Segment Open
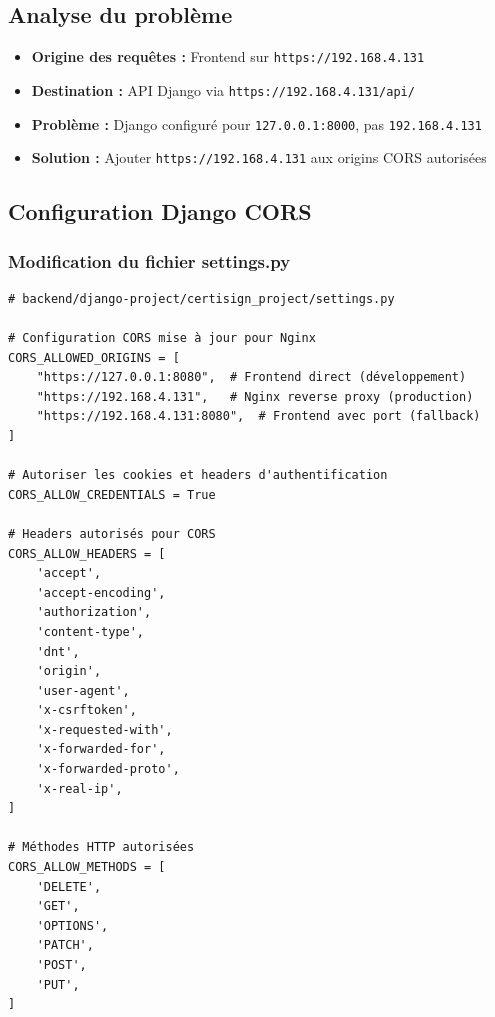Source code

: \documentclass[12pt,a4paper]{article}
\begin{document}
\subsection{Analyse du problème}

\begin{itemize}[leftmargin=*]
    \item \textbf{Origine des requêtes :} Frontend sur \texttt{https://192.168.4.131}
    \item \textbf{Destination :} API Django via \texttt{https://192.168.4.131/api/}
    \item \textbf{Problème :} Django configuré pour \texttt{127.0.0.1:8000}, pas \texttt{192.168.4.131}
    \item \textbf{Solution :} Ajouter \texttt{https://192.168.4.131} aux origins CORS autorisées
\end{itemize}

\subsection{Configuration Django CORS}

\subsubsection{Modification du fichier settings.py}

\begin{lstlisting}[style=python, caption={Configuration CORS Django}, label={lst:django_cors}]
# backend/django-project/certisign_project/settings.py

# Configuration CORS mise à jour pour Nginx
CORS_ALLOWED_ORIGINS = [
    "https://127.0.0.1:8080",  # Frontend direct (développement)
    "https://192.168.4.131",   # Nginx reverse proxy (production)
    "https://192.168.4.131:8080",  # Frontend avec port (fallback)
]

# Autoriser les cookies et headers d'authentification
CORS_ALLOW_CREDENTIALS = True

# Headers autorisés pour CORS
CORS_ALLOW_HEADERS = [
    'accept',
    'accept-encoding',
    'authorization',
    'content-type',
    'dnt',
    'origin',
    'user-agent',
    'x-csrftoken',
    'x-requested-with',
    'x-forwarded-for',
    'x-forwarded-proto',
    'x-real-ip',
]

# Méthodes HTTP autorisées
CORS_ALLOW_METHODS = [
    'DELETE',
    'GET',
    'OPTIONS',
    'PATCH',
    'POST',
    'PUT',
]
\end{lstlisting}
\end{document}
Segment Closed
Reproduce each line above that contains "lstlisting".

> _Answer below_:
\begin{lstlisting}[style=python, caption={Configuration CORS Django}, label={lst:django_cors}]
\end{lstlisting}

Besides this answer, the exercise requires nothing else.